Colony forming assay

H16550 cells (100 cells/well) were used for the colony forming assay. One hundred cells were seeded in six-well culture plates. Visible colonies were fixed after 10–14 days and stained with 0.1% crystal violet in 20% methanol. All experiments were repeated three times

Target prediction

Bioinformatics analysis was performed by using the following bioinformatics tools: LncBase Predicted V2.0 (https://diana.e-ce.uth.gr/lncbasev3/expression), miRDB (http://mirdb.org/), TargetScan (https://www.targetscan.org/vert_71/), and miRTarBase (https://mirtarbase.cuhk.edu.cn/~miRTarBase/miRTarBase_2022/php/index.php).

Survival analysis of CCNE1 in LUAD

In this study, high- and low-expression groups were cut off using the median expression value of CCNE1. Prognostic differences between different CCNE1 expression groups were compared using Kaplan-Meier curves with the log-rank test. A time-dependent receiver operating characteristic (ROC) curve was used to evaluate the accuracy of CCNE1 expression in predicting the prognosis of LUAD, which was performed by survival package in the R platform (https://cran.r-project.org/web/packages/ROCR/index.html) (12,16).

Statistical analysis

Data are presented as the mean ± standard error of the mean (SEM). Group comparisons were made using the Student’s t-test or analysis of variance (ANOVA).
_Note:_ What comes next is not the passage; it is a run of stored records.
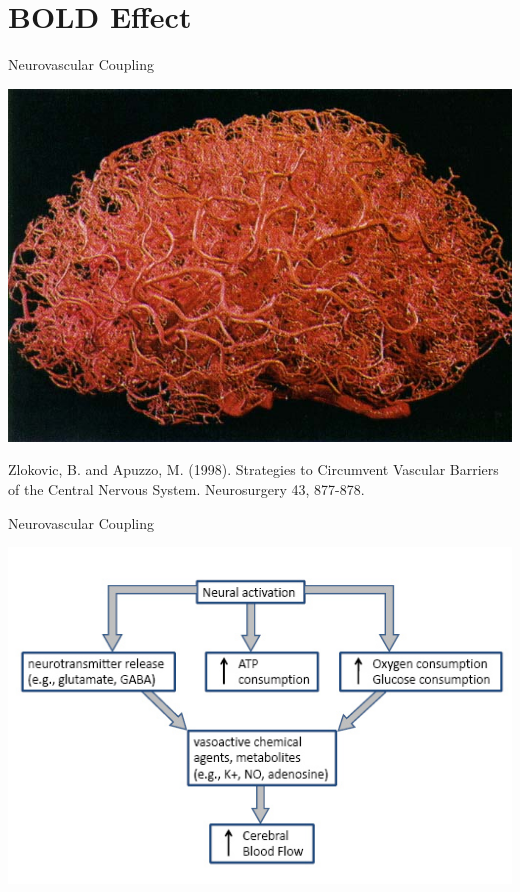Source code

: \documentclass[aspectratio=169,xcolor=dvipsnames]{beamer}
\begin{document}
\section{BOLD Effect}

\begin{frame}{Neurovascular Coupling}

\includegraphics[width=.7\textwidth]{imgs/brainveins}

\tiny{Zlokovic, B. and Apuzzo, M. (1998). Strategies to Circumvent Vascular Barriers of the Central Nervous System. Neurosurgery 43, 877-878.}
\end{frame}


\begin{frame}{Neurovascular Coupling}

\includegraphics[width=.75\textwidth]{imgs/neurovasccoupling}

\end{frame}

\end{document}

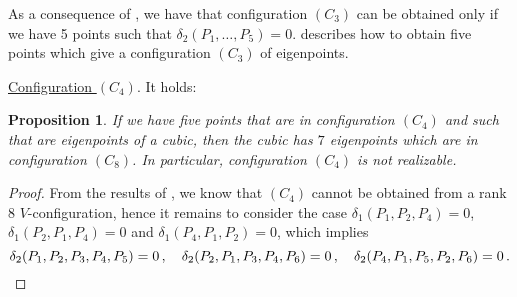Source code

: \documentclass{amsart}
\theoremstyle{plain}
\newtheorem{prop}[lemma]{Proposition}
\theoremstyle{definition}
\begin{document}
As a consequence of , we have that configuration $(C_3)$ can
be obtained only if we have 5 points such that
$\delta_2(P_1, \dotsc, P_5) = 0$.  describes how to
obtain five points which give a configuration $(C_3)$ of eigenpoints.

\underline{Configuration $(C_4)$}. It holds:
\begin{prop}
\label{conf4no} If we have five points that are in
configuration $(C_4)$ and such that are eigenpoints of a cubic, then the
cubic has $7$ eigenpoints which are in configuration $(C_8)$. In particular,
configuration $(C_4)$ is not realizable.
\end{prop}
\begin{proof}
From the results of , we know that $(C_4)$
cannot be obtained from a rank 8 $V$-configuration,
hence it remains to consider the case $\delta_1(P_1, P_2, P_4) = 0$,
$\delta_1(P_2, P_1, P_4) = 0$ and $\delta_1(P_4, P_1, P_2) = 0$,
which implies
%
\[
  \delta_2(P_1, P_2, P_3, P_4, P_5) = 0 \,, \quad
  \delta_2(P_2, P_1, P_3, P_4, P_6) = 0 \,, \quad
  \delta_2(P_4, P_1, P_5, P_2, P_6) = 0 \,. \qedhere
\]
%
\end{proof}
\end{document}
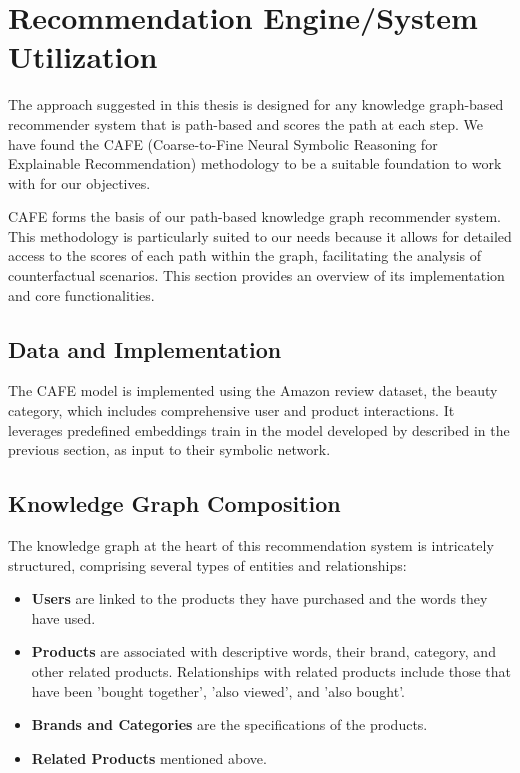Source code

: \section{Recommendation Engine/System Utilization}
The approach suggested in this thesis is designed for any knowledge graph-based
recommender system that is path-based and scores the path at each step. We have found
the CAFE (Coarse-to-Fine Neural Symbolic Reasoning for Explainable
Recommendation) methodology to be a suitable foundation to work with for our objectives.

CAFE forms the basis of our path-based knowledge graph recommender system. This
methodology is particularly suited to our needs because it allows for detailed
access to the scores of each path within the graph, facilitating the analysis of
counterfactual scenarios. This section provides an overview of its
implementation and core functionalities.

\subsection{Data and Implementation}
The CAFE model is implemented using the Amazon review dataset, the beauty category,
which includes comprehensive user and product interactions. It leverages predefined
embeddings train in the model developed by \textcite{ai_learning_2018} described
in the previous section, as input to their symbolic network.
\subsection{Knowledge Graph Composition}
The knowledge graph at the heart of this recommendation system is intricately
structured, comprising several types of entities and relationships:
\begin{itemize}
	\item \textbf{Users} are linked to the products they have purchased and the
		words they have used.

	\item \textbf{Products} are associated with descriptive words, their brand,
		category, and other related products. Relationships with related products
		include those that have been 'bought together', 'also viewed', and 'also bought'.

	\item \textbf{Brands and Categories} are the specifications of the products.

	\item \textbf{Related Products} mentioned above.
\end{itemize}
P<0.05 was considered statistically significant. Statistical analyses were performed using Graph Pad Prism 8.0 (http://graphpadchina.com/).

Results

Different expression patterns of lncRNA OXCT1-AS1 and miR-195 in NSCLC

First, qRT-PCR was used to detect the mRNA expression levels of OXCT1-AS1 and miR-195 in eight pairs of NSCLC tissues and adjacent tissue samples. The results showed that the expression levels of OXCT1-AS1 were significantly increased, whereas miR-195 was significantly decreased in cancer tissues (as shown in Figure 1A,1B; P<0.001).

Figure 1 Expression levels of OXCT1-AS1 and miR-195 in NSCLC tissues and cell lines. (A) The expression levels of OXCT1-AS1 in cancer tissues and adjacent tissues in eight patients with NSCLC were detected by qRT-PCR. (***P<0.001). (B) qRT-PCR was used to detect the expression levels of miR-195 in cancer tissues and adjacent tissues in eight patients with NSCLC. (***P<0.001). (C) Expression of lncRNA OXCT1-AS1 was detected in human NSCLC cell lines (A549, NCI-H1299, and H1650) and normal human lung epithelial cells (BEAS-2B) by qRT-PCR. (***P<0.001). (D) MiR-195 expression was detected by qRT-PCR in human NSCLC cell lines (A549, NCI-H1299, and H1650) and normal human lung epithelial cells (BEAS-2B). (***P<0.001). NSCLC, non-small cell lung cancer; qRT-PCR, quantitative reverse transcription polymerase chain reaction.

Furthermore, qRT-PCR was used to detect the mRNA expression levels of OXCT1-AS1 and miR-195 in BEAS-2B and NSCLC cell lines (A549, NCI-H1299, and H1650). Similarly, the results showed that OXCT1-AS1 were significantly increased, coupled with markedly decreased levels of miR-195 in NSCLC cell lines (Figure 1C,1D; P<0.001). The above results indicate that lncRNA OXCT1-AS1 is highly expressed and miR-195 is lowly expressed in NSCLC tissues and cell lines.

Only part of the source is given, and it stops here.